SUPPLIED DATA:
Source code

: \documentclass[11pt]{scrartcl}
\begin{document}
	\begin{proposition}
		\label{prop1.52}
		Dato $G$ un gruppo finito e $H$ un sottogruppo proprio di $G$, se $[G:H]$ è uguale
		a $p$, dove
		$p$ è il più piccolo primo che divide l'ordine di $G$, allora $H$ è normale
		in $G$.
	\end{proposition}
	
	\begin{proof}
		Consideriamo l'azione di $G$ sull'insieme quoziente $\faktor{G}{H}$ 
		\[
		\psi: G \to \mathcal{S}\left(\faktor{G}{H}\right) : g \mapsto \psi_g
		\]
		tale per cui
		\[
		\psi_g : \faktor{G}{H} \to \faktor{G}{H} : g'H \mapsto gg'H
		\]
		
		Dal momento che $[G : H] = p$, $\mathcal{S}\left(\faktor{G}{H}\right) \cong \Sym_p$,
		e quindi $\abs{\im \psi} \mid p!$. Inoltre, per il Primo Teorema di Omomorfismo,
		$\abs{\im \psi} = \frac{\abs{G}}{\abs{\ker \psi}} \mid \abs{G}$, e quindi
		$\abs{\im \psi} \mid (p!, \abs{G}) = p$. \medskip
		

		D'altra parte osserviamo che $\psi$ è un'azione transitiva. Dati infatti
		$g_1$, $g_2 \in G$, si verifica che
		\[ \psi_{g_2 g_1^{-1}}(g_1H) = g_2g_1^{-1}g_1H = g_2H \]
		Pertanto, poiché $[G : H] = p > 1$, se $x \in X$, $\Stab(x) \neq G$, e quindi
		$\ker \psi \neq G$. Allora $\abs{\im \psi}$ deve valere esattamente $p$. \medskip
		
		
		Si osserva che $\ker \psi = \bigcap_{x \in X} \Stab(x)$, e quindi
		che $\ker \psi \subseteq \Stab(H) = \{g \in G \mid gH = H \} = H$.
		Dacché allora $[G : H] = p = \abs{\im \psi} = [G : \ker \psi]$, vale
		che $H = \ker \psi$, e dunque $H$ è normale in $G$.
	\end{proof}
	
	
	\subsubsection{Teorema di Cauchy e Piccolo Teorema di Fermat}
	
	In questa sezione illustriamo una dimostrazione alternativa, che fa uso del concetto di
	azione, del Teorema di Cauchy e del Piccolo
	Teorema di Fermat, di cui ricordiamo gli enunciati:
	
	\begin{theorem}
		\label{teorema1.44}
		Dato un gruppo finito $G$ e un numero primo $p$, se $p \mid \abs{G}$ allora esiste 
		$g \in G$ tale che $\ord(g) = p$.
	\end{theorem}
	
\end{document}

YOUR ASSIGNMENT: Would you print all of the entries exactly as they stand?

TASK RESPONSE:
Source code

: \documentclass[11pt]{scrartcl}
\begin{document}
	\begin{proposition}
		\label{prop1.52}
		Dato $G$ un gruppo finito e $H$ un sottogruppo proprio di $G$, se $[G:H]$ è uguale
		a $p$, dove
		$p$ è il più piccolo primo che divide l'ordine di $G$, allora $H$ è normale
		in $G$.
	\end{proposition}
	
	\begin{proof}
		Consideriamo l'azione di $G$ sull'insieme quoziente $\faktor{G}{H}$ 
		\[
		\psi: G \to \mathcal{S}\left(\faktor{G}{H}\right) : g \mapsto \psi_g
		\]
		tale per cui
		\[
		\psi_g : \faktor{G}{H} \to \faktor{G}{H} : g'H \mapsto gg'H
		\]
		
		Dal momento che $[G : H] = p$, $\mathcal{S}\left(\faktor{G}{H}\right) \cong \Sym_p$,
		e quindi $\abs{\im \psi} \mid p!$. Inoltre, per il Primo Teorema di Omomorfismo,
		$\abs{\im \psi} = \frac{\abs{G}}{\abs{\ker \psi}} \mid \abs{G}$, e quindi
		$\abs{\im \psi} \mid (p!, \abs{G}) = p$. \medskip
		

		D'altra parte osserviamo che $\psi$ è un'azione transitiva. Dati infatti
		$g_1$, $g_2 \in G$, si verifica che
		\[ \psi_{g_2 g_1^{-1}}(g_1H) = g_2g_1^{-1}g_1H = g_2H \]
		Pertanto, poiché $[G : H] = p > 1$, se $x \in X$, $\Stab(x) \neq G$, e quindi
		$\ker \psi \neq G$. Allora $\abs{\im \psi}$ deve valere esattamente $p$. \medskip
		
		
		Si osserva che $\ker \psi = \bigcap_{x \in X} \Stab(x)$, e quindi
		che $\ker \psi \subseteq \Stab(H) = \{g \in G \mid gH = H \} = H$.
		Dacché allora $[G : H] = p = \abs{\im \psi} = [G : \ker \psi]$, vale
		che $H = \ker \psi$, e dunque $H$ è normale in $G$.
	\end{proof}
	
	
	\subsubsection{Teorema di Cauchy e Piccolo Teorema di Fermat}
	
	In questa sezione illustriamo una dimostrazione alternativa, che fa uso del concetto di
	azione, del Teorema di Cauchy e del Piccolo
	Teorema di Fermat, di cui ricordiamo gli enunciati:
	
	\begin{theorem}
		\label{teorema1.44}
		Dato un gruppo finito $G$ e un numero primo $p$, se $p \mid \abs{G}$ allora esiste 
		$g \in G$ tale che $\ord(g) = p$.
	\end{theorem}
	
\end{document}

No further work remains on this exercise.